Monday, November 2, 2015

When Will They Fire Yiannis Stournaras?

If the greatest problem of the Greek judicial system was/is one of secretarial support, that problem has now been relieved by the decision to promote 28 former Finance Ministry cleaners to secretarial posts in the Greek judicial system.

I am not trying to be cute here. There may be very good reasons for promoting the above 28 former cleaners. There are always two sides to everything and, regrettably, I don't know the other side.

However, there is an issue of personnel decisions or rather: on what grounds are people moved into public positions and/or removed from them. I have been reading that SYRIZA is making appointments on the same old crony basis as previous governments had done. Meritocracy does not seem to be a priority of theirs.

The most worrisome aspect is not the people they hire but, instead, the people they fire. Katerina Savvaidou, head of the General Secretariat of Public Revenue, was fired for the simple reason that she refused to resign. She should have resigned, in the eyes of the government, because of a breach of duty. She may well have committed a breach of duty but, in order to determine that, there would have to be a court's judgment instead of a politician's decision.

Costas Botopoulos, Greece's Chief Securities Regulator, was asked by the government to resign. Again, there may be very justified reasons for doing that except that they are not apparent, not to mention transparent.

As I observe such developments, there is only one question which goes through my mind, namely:

When will they fire Yiannis Stournaras?


  1. I would guess that Mario Draghi has a strong opinion on that. I have said it before, populist governments can not live with strong institutions, and their argument is always the same "WE ARE ELECTED BY THE PEOPLE, YOU ARE NOT". However, being elected does not mean you can break or bend the laws as you wish.

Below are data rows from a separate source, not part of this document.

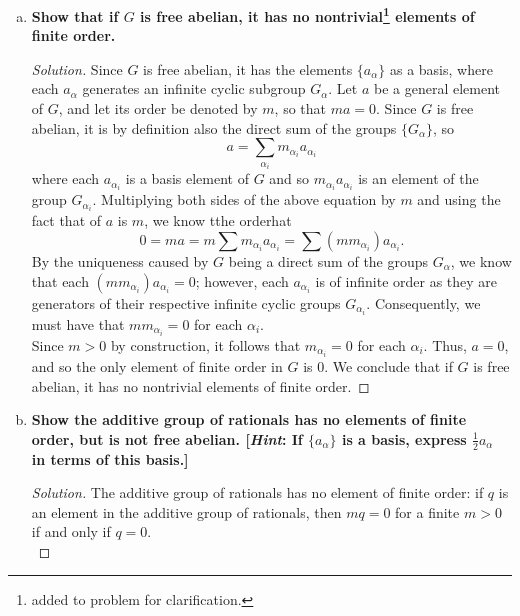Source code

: \documentclass[11pt]{article}
\newenvironment{solution}
  {\renewcommand\qedsymbol{$\blacksquare$}\begin{proof}[Solution]}
  {\end{proof}}
\begin{document}
\begin{enumerate}[b)]
    \item \textbf{Show that if $G$ is free abelian, it has no nontrivial\footnote{added to problem for clarification.} elements of finite order.}
    
    \begin{solution}
    Since $G$ is free abelian, it has the elements $\{ a_\alpha \}$ as a basis, where each $a_\alpha$ generates an infinite cyclic subgroup $G_\alpha$. Let $a$ be a general element of $G$, and let its order be denoted by $m$, so that $ma = 0$. Since $G$
    is free abelian, it is by definition also the direct sum of the groups $\{ G_\alpha \}$, so 
    \[
        a = \sum_{\alpha_i} m_{\alpha_i} a_{\alpha_i} 
    \]
    where each $a_{\alpha_i}$ is a basis element of $G$ and so $m_{\alpha_i} a_{\alpha_i}$ is an element of the group $G_{\alpha_i}$. Multiplying both sides of the above equation by $m$ and using the fact that  of $a$ is $m$, we know tthe orderhat
    \[
        0 = ma = m \sum m_{\alpha_i} a_{\alpha_i} = \sum (mm_{\alpha_i}) a_{\alpha_i}.
    \]
    By the uniqueness caused by $G$ being a direct sum of the groups $G_\alpha$, we know that each $(mm_{\alpha_i}) a_{\alpha_i} = 0$; however, each $a_{\alpha_i}$ is of infinite order as they are generators of their respective infinite cyclic groups $G_{\alpha_i}$. 
    Consequently, we must have that $mm_{\alpha_i} = 0$ for each $\alpha_i$. \\

    Since $m > 0$ by construction, it follows that $m_{\alpha_i} = 0$ for each $\alpha_i$. Thus, $a = 0$, and so the only element of finite order in $G$ is $0$. We conclude that if $G$ is free abelian, it has no nontrivial elements of finite order.
    \end{solution}
    
    \item \textbf{Show the additive group of rationals has no elements of finite order, but is not free abelian. [\textit{Hint}: If $\{ a_\alpha \}$ is a basis, express $\frac{1}{2}a_\alpha$ in terms of this basis.]} 

    \begin{solution}
        The additive group of rationals has no element of finite order: if $q$ is an element in the additive group of rationals, then $mq = 0$ for a finite $m > 0$ if and only if $q = 0$. \\


\end{solution}
\end{enumerate}
\end{document}
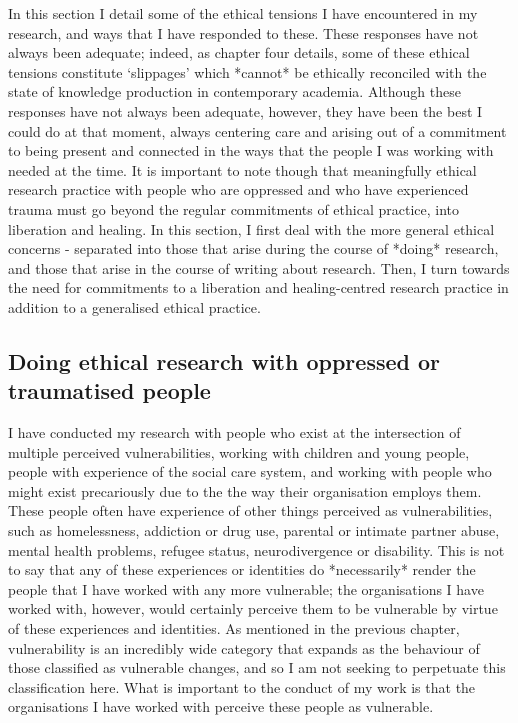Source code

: In this section I detail some of the ethical tensions I have encountered in my research, and ways that I have responded to these. These responses have not always been adequate; indeed, as chapter four details, some of these ethical tensions constitute ‘slippages’ which *cannot* be ethically reconciled with the state of knowledge production in contemporary academia. Although these responses have not always been adequate, however, they have been the best I could do at that moment, always centering care and arising out of a  commitment to being present and connected in the ways that the people I was working with needed at the time. It is important to note though that meaningfully ethical research practice with people who are oppressed and who have experienced trauma must go beyond the regular commitments of ethical practice, into liberation and healing. In this section, I first deal with the more general ethical concerns -  separated into those that arise during the course of *doing* research, and those that arise in the course of writing about  research. Then, I turn towards the need for commitments to a liberation and healing-centred research practice in addition to a generalised ethical practice.

\subsection{Doing ethical research with oppressed or traumatised people}
I have conducted my research with people who exist at the intersection of multiple perceived vulnerabilities, working with children and young people, people with experience of the social care system, and working with people who might exist precariously due to the the way their organisation employs them. These people often have experience of other things  perceived as vulnerabilities, such as homelessness,  addiction or drug use, parental or intimate partner abuse, mental health problems, refugee status, neurodivergence or disability. This is not to say that any of these experiences or identities do *necessarily* render the people that I have worked with any more vulnerable; the organisations I have worked with, however, would certainly perceive them to be vulnerable by virtue of these experiences and identities. As mentioned in the previous chapter, vulnerability is an incredibly wide category that expands as the behaviour of those classified as vulnerable changes, and so I am not seeking to perpetuate this classification here. What is important to the conduct of my work is that the organisations I have worked with perceive these people as vulnerable.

  2. Could anyone believe that ninety percent of state hospital directors are objectively incompetent and must urgently be replaced by “better” officers, subject to selection by a “special committee”? IMHO this is a kind of political interference in public function that doesn’t fit in modern democratic Europe.

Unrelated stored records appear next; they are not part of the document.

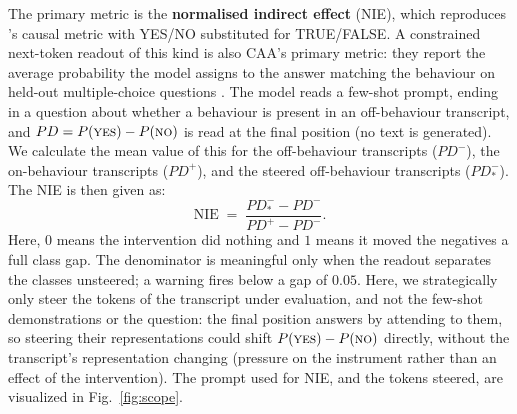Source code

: \documentclass[conference]{IEEEtran}
\begin{document}
The primary metric is the \textbf{normalised indirect effect} (NIE), which reproduces
\citeauthor{marks2024}'s causal metric with YES/NO substituted for TRUE/FALSE.
A constrained next-token readout of this kind is also CAA's primary metric:
they report the average probability the model assigns to the answer matching
the behaviour on held-out multiple-choice questions \citep{rimsky2024}.
The model reads a few-shot prompt, ending in a question about whether a
behaviour is present in an off-behaviour transcript, and
$PD = P(\textsc{yes}) - P(\textsc{no})$ is read at the final position (no text
is generated). We calculate the mean value of this for the off-behaviour
transcripts ($PD^{-}$), the on-behaviour transcripts ($PD^{+}$), and the
steered off-behaviour transcripts ($PD^{-}_{*}$). The NIE is then given as:
\begin{equation}
\mathrm{NIE} \;=\; \frac{PD^{-}_{*} - PD^{-}}{PD^{+} - PD^{-}} .
\label{eq:nie}
\end{equation}
Here, $0$ means the intervention did nothing and $1$ means it moved the
negatives a full class gap. The denominator is meaningful only when the readout
separates the classes unsteered; a warning fires below a gap of $0.05$. Here,
we strategically only steer the tokens of the transcript under evaluation, and
not the few-shot demonstrations or the question: the final position answers by
attending to them, so steering their representations could shift
$P(\textsc{yes}) - P(\textsc{no})$ directly, without the transcript's
representation changing (pressure on the instrument rather than an effect of
the intervention). The prompt used for NIE, and the tokens steered, are
visualized in Fig.~\ref{fig:scope}.
\end{document}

    Most state hospital directors to go after failing

    eKath> A number of state hospital managers will be removed from their positions in November after failing to pass an evaluation process, the government said on Friday.

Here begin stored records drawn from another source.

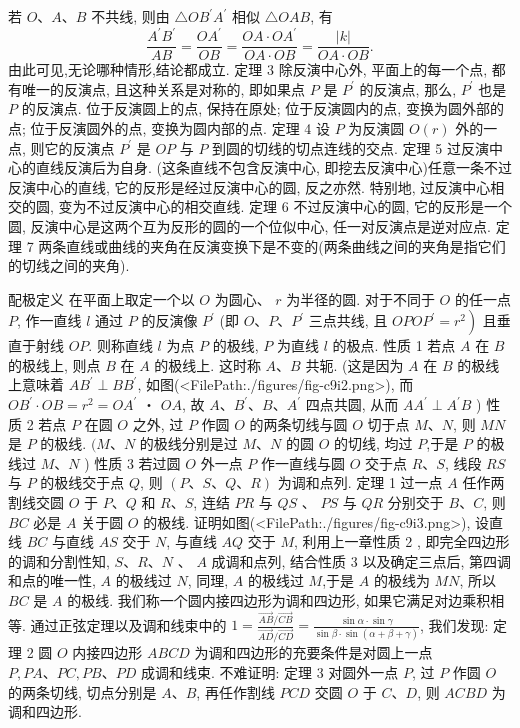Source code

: 若 $O 、 A 、 B$ 不共线, 则由 $\triangle O B^{\prime} A^{\prime}$ 相似 $\triangle O A B$, 有
$$
\frac{A^{\prime} B^{\prime}}{A B}=\frac{O A^{\prime}}{O B}=\frac{O A \cdot O A^{\prime}}{O A \cdot O B}=\frac{|k|}{O A \cdot O B} .
$$
由此可见,无论哪种情形,结论都成立.
定理 3 除反演中心外, 平面上的每一个点, 都有唯一的反演点, 且这种关系是对称的, 即如果点 $P$ 是 $P^{\prime}$ 的反演点, 那么, $P^{\prime}$ 也是 $P$ 的反演点.
位于反演圆上的点, 保持在原处; 位于反演圆内的点, 变换为圆外部的点; 位于反演圆外的点, 变换为圆内部的点.
定理 4 设 $P$ 为反演圆 $O(r)$ 外的一点, 则它的反演点 $P^{\prime}$ 是 $O P$ 与 $P$ 到圆的切线的切点连线的交点.
定理 5 过反演中心的直线反演后为自身.
(这条直线不包含反演中心, 即挖去反演中心)任意一条不过反演中心的直线, 它的反形是经过反演中心的圆, 反之亦然.
特别地, 过反演中心相交的圆, 变为不过反演中心的相交直线.
定理 6 不过反演中心的圆, 它的反形是一个圆, 反演中心是这两个互为反形的圆的一个位似中心, 任一对反演点是逆对应点.
定理 7 两条直线或曲线的夹角在反演变换下是不变的(两条曲线之间的夹角是指它们的切线之间的夹角).



配极定义 在平面上取定一个以 $O$ 为圆心、 $r$ 为半径的圆.
对于不同于 $O$ 的任一点 $P$, 作一直线 $l$ 通过 $P$ 的反演像 $P^{\prime}$ (即 $O 、 P 、 P^{\prime}$ 三点共线, 且 $O P \left.O P^{\prime}=r^2\right)$ 且垂直于射线 $O P$. 则称直线 $l$ 为点 $P$ 的极线, $P$ 为直线 $l$ 的极点.
性质 1 若点 $A$ 在 $B$ 的极线上, 则点 $B$ 在 $A$ 的极线上.
这时称 $A 、 B$ 共轭.
(这是因为 $A$ 在 $B$ 的极线上意味着 $A B^{\prime} \perp B B^{\prime}$, 如图(<FilePath:./figures/fig-c9i2.png>), 而 $O B^{\prime} \cdot O B=r^2=O A^{\prime}$ ・ $O A$, 故 $A 、 B^{\prime} 、 B 、 A^{\prime}$ 四点共圆, 从而 $A A^{\prime} \perp A^{\prime} B$ )
性质 2 若点 $P$ 在圆 $O$ 之外, 过 $P$ 作圆 $O$ 的两条切线与圆 $O$ 切于点 $M 、 N$, 则 $M N$ 是 $P$ 的极线.
$(M 、 N$ 的极线分别是过 $M 、 N$ 的圆 $O$ 的切线, 均过 $P$,于是 $P$ 的极线过 $M 、 N$ )
性质 3 若过圆 $O$ 外一点 $P$ 作一直线与圆 $O$ 交于点 $R 、 S$, 线段 $R S$ 与 $P$ 的极线交于点 $Q$, 则 $(P 、 S 、 Q 、 R)$ 为调和点列.
定理 1 过一点 $A$ 任作两割线交圆 $O$ 于 $P 、 Q$ 和 $R 、 S$, 连结 $P R$ 与 $Q S$ 、 $P S$ 与 $Q R$ 分别交于 $B 、 C$, 则 $B C$ 必是 $A$ 关于圆 $O$ 的极线.
证明如图(<FilePath:./figures/fig-c9i3.png>), 设直线 $B C$ 与直线 $A S$ 交于 $N$, 与直线 $A Q$ 交于 $M$, 利用上一章性质 2 , 即完全四边形的调和分割性知, $S 、 R 、 N$ 、 $A$ 成调和点列, 结合性质 3 以及确定三点后, 第四调和点的唯一性, $A$ 的极线过 $N$, 同理, $A$ 的极线过 $M$,于是 $A$ 的极线为 $M N$, 所以 $B C$ 是 $A$ 的极线.
我们称一个圆内接四边形为调和四边形, 如果它满足对边乘积相等.
通过正弦定理以及调和线束中的 $1=\frac{\overrightarrow{A B} / \overrightarrow{C B}}{\overrightarrow{A D} / \overrightarrow{C D}}=\frac{\sin \alpha \cdot \sin \gamma}{\sin \beta \cdot \sin (\alpha+\beta+\gamma)}$, 我们发现:
定理 2 圆 $O$ 内接四边形 $A B C D$ 为调和四边形的充要条件是对圆上一点 $P, P A 、 P C, P B 、 P D$ 成调和线束.
不难证明:
定理 3 对圆外一点 $P$, 过 $P$ 作圆 $O$ 的两条切线, 切点分别是 $A 、 B$, 再任作割线 $P C D$ 交圆 $O$ 于 $C 、 D$, 则 $A C B D$ 为调和四边形.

    eKath> Alternate Health Minister Pavlos Polakis said the government has received the results of the assessments and will be seeking to replace most of the hospital managers in the next few weeks.

    eKath> “The vast majority will leave based on the marks they got,” he said. Kathimerini understands that around 10 percent of officials will remain in their positions after being deemed to have done at least satisfactory jobs.
    eKath> Caretaker administrators will be installed at hospitals where the managers will be removed while the government invites applications for the vacancies and a special committee assesses the candidates. The process of appointing new hospital directors is expected to take around three months.

  3. Mr Botopoulos resigned the day after. Apparently this has not been published in the eKathimerini English online version, but it was in greekreporter.

    These cases are rapidly accumulating.